The other route would be to do what Dan said: tell people to convert
it to MARCXML (I prefer yaz-marcdump), then provide an XSLT to convert
that into the Solr Update Schema. I've been looking at VuFind's XSLT
for that purpose. We'd need to rework the PHP scripts it calls into
Python, or else try to get the XSLT to do everything itself, but that
could be a safe and simple solution. The funny thing is I heard
mention at the ALA meeting last weekend that VuFind has a Java indexer
that drops the MARC straight into the index a lot faster than all of
this XML rigarole.
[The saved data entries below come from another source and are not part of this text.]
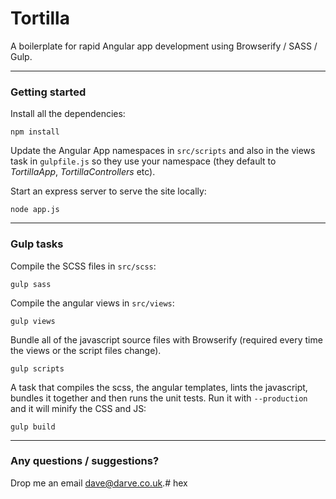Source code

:# Tortilla

A boilerplate for rapid Angular app development using Browserify / SASS / Gulp.

<hr/>

### Getting started

Install all the dependencies:

	npm install

Update the Angular App namespaces in <code>src/scripts</code> and also in the views task in <code>gulpfile.js</code> so they use your namespace (they default to <em>TortillaApp</em>, <em>TortillaControllers</em> etc).

Start an express server to serve the site locally:

	node app.js

<hr/>

### Gulp tasks
	
Compile the SCSS files in <code>src/scss</code>:

	gulp sass
	
Compile the angular views in <code>src/views</code>:

	gulp views
	
Bundle all of the javascript source files with Browserify (required every time the views or the script files change).

	gulp scripts

A task that compiles the scss, the angular templates, lints the javascript, bundles it together and then runs the unit tests. Run it with <code>--production</code> and it will minify the CSS and JS:
	
	gulp build
	


<hr/>

### Any questions / suggestions?

Drop me an email <a href="mailto:dave@darve.co.uk">dave@darve.co.uk</a>.# hex
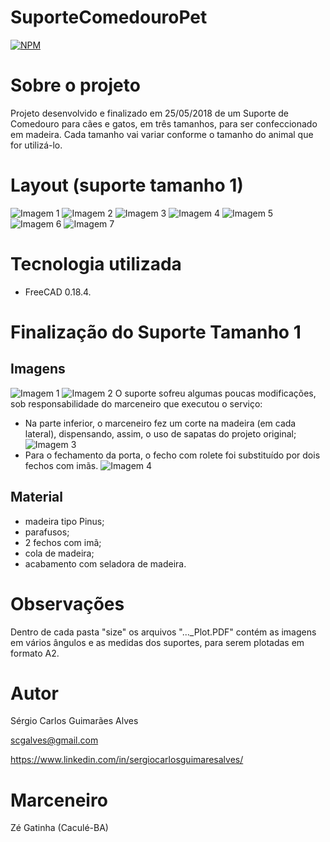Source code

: # SuporteComedouroPet
[![NPM](https://img.shields.io/npm/l/react)](https://github.com/scgalves/SuporteComedouroPet/blob/main/LICENSE)

# Sobre o projeto
Projeto desenvolvido e finalizado em 25/05/2018 de um Suporte de Comedouro para cães e gatos, em três tamanhos, para ser confeccionado em madeira. Cada tamanho vai variar conforme o tamanho do animal que for utilizá-lo.

# Layout (suporte tamanho 1)
![Imagem 1](https://github.com/scgalves/SuporteComedouroPet/blob/main/size1/img/size1-1.png)
![Imagem 2](https://github.com/scgalves/SuporteComedouroPet/blob/main/size1/img/size1-2.png)
![Imagem 3](https://github.com/scgalves/SuporteComedouroPet/blob/main/size1/img/size1-3.png)
![Imagem 4](https://github.com/scgalves/SuporteComedouroPet/blob/main/size1/img/size1-4.png)
![Imagem 5](https://github.com/scgalves/SuporteComedouroPet/blob/main/size1/img/size1-5.png)
![Imagem 6](https://github.com/scgalves/SuporteComedouroPet/blob/main/size1/img/size1-6.png)
![Imagem 7](https://github.com/scgalves/SuporteComedouroPet/blob/main/size1/img/size1-7.png)

# Tecnologia utilizada
* FreeCAD 0.18.4.

# Finalização do Suporte Tamanho 1
## Imagens
![Imagem 1](https://github.com/scgalves/SuporteComedouroPet/blob/main/size1/presentation/final-1.jpeg)
![Imagem 2](https://github.com/scgalves/SuporteComedouroPet/blob/main/size1/presentation/final-2.jpeg)
O suporte sofreu algumas poucas modificações, sob responsabilidade do marceneiro que executou o serviço:
* Na parte inferior, o marceneiro fez um corte na madeira (em cada lateral), dispensando, assim, o uso de sapatas do projeto original;
![Imagem 3](https://github.com/scgalves/SuporteComedouroPet/blob/main/size1/presentation/final-3.jpeg)
* Para o fechamento da porta, o fecho com rolete foi substituído por dois fechos com imãs.
![Imagem 4](https://github.com/scgalves/SuporteComedouroPet/blob/main/size1/presentation/final-4.jpeg)
## Material
* madeira tipo Pinus;
* parafusos;
* 2 fechos com imã;
* cola de madeira;
* acabamento com seladora de madeira.

# Observações
Dentro de cada pasta "size" os arquivos "..._Plot.PDF" contém as imagens em vários ângulos e as medidas dos suportes, para serem plotadas em formato A2.

# Autor
Sérgio Carlos Guimarães Alves

scgalves@gmail.com

https://www.linkedin.com/in/sergiocarlosguimaresalves/

# Marceneiro
Zé Gatinha (Caculé-BA)
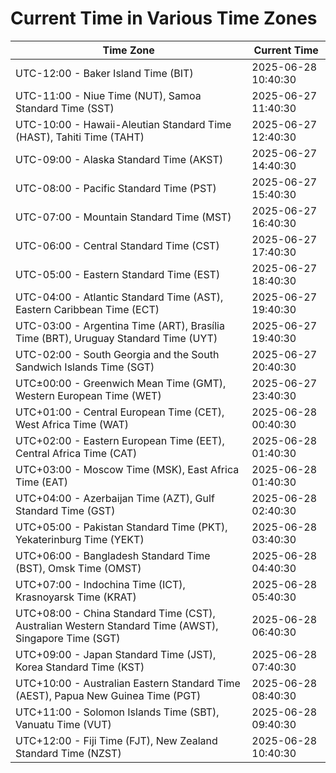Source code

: # Current Time in Various Time Zones

| Time Zone | Current Time |
|-----------|--------------|
| UTC-12:00 - Baker Island Time (BIT) | 2025-06-28 10:40:30 |
| UTC-11:00 - Niue Time (NUT), Samoa Standard Time (SST) | 2025-06-27 11:40:30 |
| UTC-10:00 - Hawaii-Aleutian Standard Time (HAST), Tahiti Time (TAHT) | 2025-06-27 12:40:30 |
| UTC-09:00 - Alaska Standard Time (AKST) | 2025-06-27 14:40:30 |
| UTC-08:00 - Pacific Standard Time (PST) | 2025-06-27 15:40:30 |
| UTC-07:00 - Mountain Standard Time (MST) | 2025-06-27 16:40:30 |
| UTC-06:00 - Central Standard Time (CST) | 2025-06-27 17:40:30 |
| UTC-05:00 - Eastern Standard Time (EST) | 2025-06-27 18:40:30 |
| UTC-04:00 - Atlantic Standard Time (AST), Eastern Caribbean Time (ECT) | 2025-06-27 19:40:30 |
| UTC-03:00 - Argentina Time (ART), Brasília Time (BRT), Uruguay Standard Time (UYT) | 2025-06-27 19:40:30 |
| UTC-02:00 - South Georgia and the South Sandwich Islands Time (SGT) | 2025-06-27 20:40:30 |
| UTC±00:00 - Greenwich Mean Time (GMT), Western European Time (WET) | 2025-06-27 23:40:30 |
| UTC+01:00 - Central European Time (CET), West Africa Time (WAT) | 2025-06-28 00:40:30 |
| UTC+02:00 - Eastern European Time (EET), Central Africa Time (CAT) | 2025-06-28 01:40:30 |
| UTC+03:00 - Moscow Time (MSK), East Africa Time (EAT) | 2025-06-28 01:40:30 |
| UTC+04:00 - Azerbaijan Time (AZT), Gulf Standard Time (GST) | 2025-06-28 02:40:30 |
| UTC+05:00 - Pakistan Standard Time (PKT), Yekaterinburg Time (YEKT) | 2025-06-28 03:40:30 |
| UTC+06:00 - Bangladesh Standard Time (BST), Omsk Time (OMST) | 2025-06-28 04:40:30 |
| UTC+07:00 - Indochina Time (ICT), Krasnoyarsk Time (KRAT) | 2025-06-28 05:40:30 |
| UTC+08:00 - China Standard Time (CST), Australian Western Standard Time (AWST), Singapore Time (SGT) | 2025-06-28 06:40:30 |
| UTC+09:00 - Japan Standard Time (JST), Korea Standard Time (KST) | 2025-06-28 07:40:30 |
| UTC+10:00 - Australian Eastern Standard Time (AEST), Papua New Guinea Time (PGT) | 2025-06-28 08:40:30 |
| UTC+11:00 - Solomon Islands Time (SBT), Vanuatu Time (VUT) | 2025-06-28 09:40:30 |
| UTC+12:00 - Fiji Time (FJT), New Zealand Standard Time (NZST) | 2025-06-28 10:40:30 |
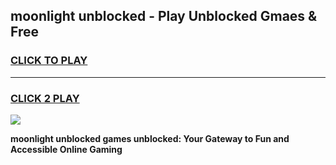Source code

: 
## moonlight unblocked - Play Unblocked Gmaes & Free
<h3>
<a href="https://news.freeplayer.one?title=moonlight_unblocked&ref=16F">CLICK TO PLAY</a></h3>
<hr>

<h3>
<a href="https://news.freeplayer.one?title=moonlight_unblocked&ref=16F">CLICK 2 PLAY</a>
  
</h3>

<a href="https://news.freeplayer.one?title=moonlight_unblocked&ref=16F/"><img src="https://clearcache.store/games.png"></a>


**moonlight unblocked games unblocked: Your Gateway to Fun and Accessible Online Gaming**
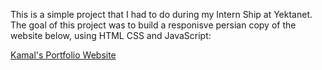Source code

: This is a simple project that I had to do during my Intern Ship at Yektanet.
The goal of this project was to build a responisve persian copy of the website below, using HTML CSS and JavaScript:

<a href="http://www.templatemonsterpreview.com/demo/152094.html"> Kamal's Portfolio Website</a>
Kinda defeats the point of the RESTful, any-
language-you-like Solr philosophy, but hey, whatever works.

Oh, and Dan, I think it makes more sense to convert from DC, etc. into
the Update Schema. Convert into MARCXML? You must be joking. On a
more serious note, I might prefer the XML route because I'm hoping to
pull DC records from our IR (DSpace). I think it would be easier to
have an XSLT for that than to parse it with Python. Or maybe it
wouldn't. I for one would rather write Python than XSL.

One more thought: if you do use PyMARC, consider Solr's CSV format for
updating records. Probably faster to produce in Python and faster for
Solr to process than XML is. If you get anything working talk to us
about committing it to trunk!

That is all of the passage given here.